192.168.8.0/24 is the network address of the hosts.

The problem is that on every LXD host default gateway entry added to point into k3sbr0-lan interface, which makes internet unavailable to the host and to the containers. If gateway removed manually, everything works fine for some time, then the route is being added back by some process.

So, the first entry in the table above causing problems and should not be there.

It looks like some vxlan tunnel specific setting is causing the problem. Any help is appreciated.

tomp · March 10, 2021, 5:54pm

Can you show the problem routing table please with ip r on the host?

tomp · March 10, 2021, 5:55pm

And does the route get re-added if LXD is reloaded?

ilg · March 10, 2021, 9:28pm

@tomp thanks for your reply. the route get re-added even if I do nothing. I did not check reloading of LXD explicitly, I can verify that as well.

ip r command output is in the message above, here is the interesting part of it:

$ ip r
default via 10.0.10.1 dev k3sbr0-lan proto dhcp src 10.0.10.68 metric 206 mtu 1400
default via 192.168.8.1 dev wlan0 proto dhcp src 192.168.8.111 metric 303

the second default gw is the one which should stay, as it points to the physical interface. Right now I have added cron script to remove that first entry, but I would prefer to have a proper fix for this problem of course

I do not have access to the box right now, but I remember I have seen an interesting message in the logs of the LXD host regarding vxlan transitioning to another address or something similar, or something similar, unfortunately cannot remember the full log message right now. I can check it tomorrow. Just wondering if that could be causing routing table updates.

tomp · March 10, 2021, 10:42pm

It looks like your host is running a DHCP client that is getting a DHCP lease over both interfaces. Turn that off and it should stop.

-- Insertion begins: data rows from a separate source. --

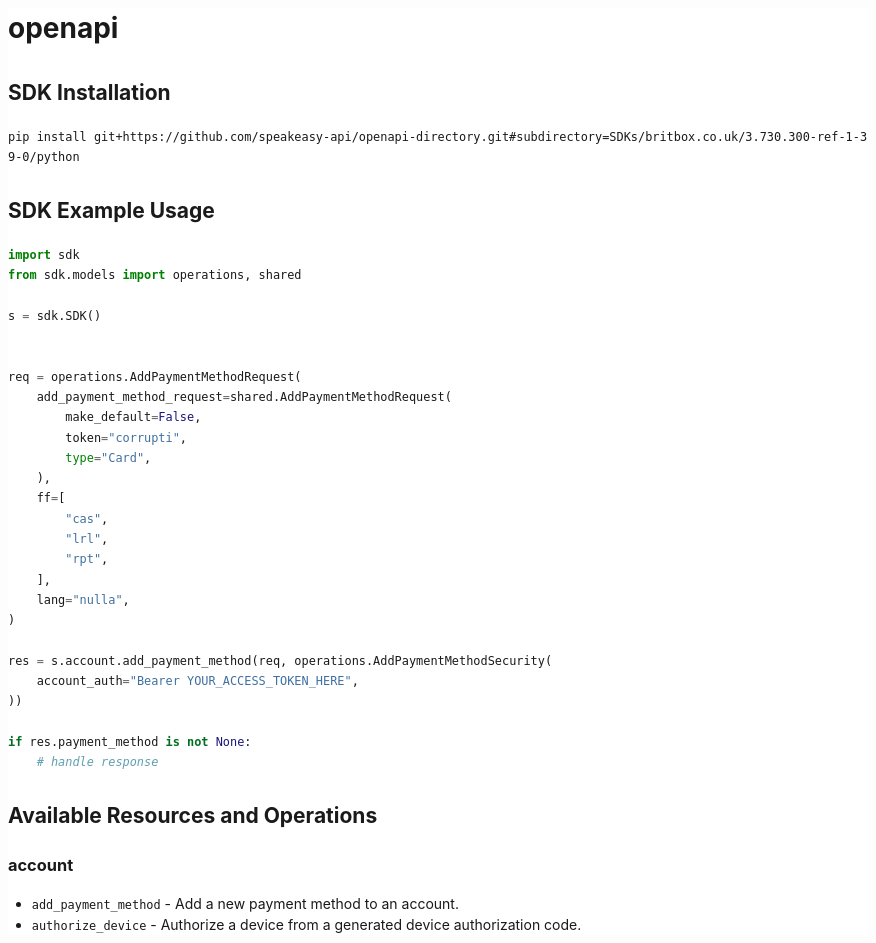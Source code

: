 # openapi


## SDK Installation

```bash
pip install git+https://github.com/speakeasy-api/openapi-directory.git#subdirectory=SDKs/britbox.co.uk/3.730.300-ref-1-39-0/python
```


## SDK Example Usage

```python
import sdk
from sdk.models import operations, shared

s = sdk.SDK()


req = operations.AddPaymentMethodRequest(
    add_payment_method_request=shared.AddPaymentMethodRequest(
        make_default=False,
        token="corrupti",
        type="Card",
    ),
    ff=[
        "cas",
        "lrl",
        "rpt",
    ],
    lang="nulla",
)
    
res = s.account.add_payment_method(req, operations.AddPaymentMethodSecurity(
    account_auth="Bearer YOUR_ACCESS_TOKEN_HERE",
))

if res.payment_method is not None:
    # handle response
```



## Available Resources and Operations


### account

* `add_payment_method` - Add a new payment method to an account.
* `authorize_device` - Authorize a device from a generated device authorization code.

ilg · March 10, 2021, 10:51pm

@tomp, yes that is true, I should have mentioned that in a first place probably, hosts are getting static DHCP lease from the server. I can provision them with static IPs as well, I will try that tomorrow or next day.

Thank you for your help!

tomp · March 10, 2021, 10:53pm

Yes that will cause them to get a default route from both interfaces.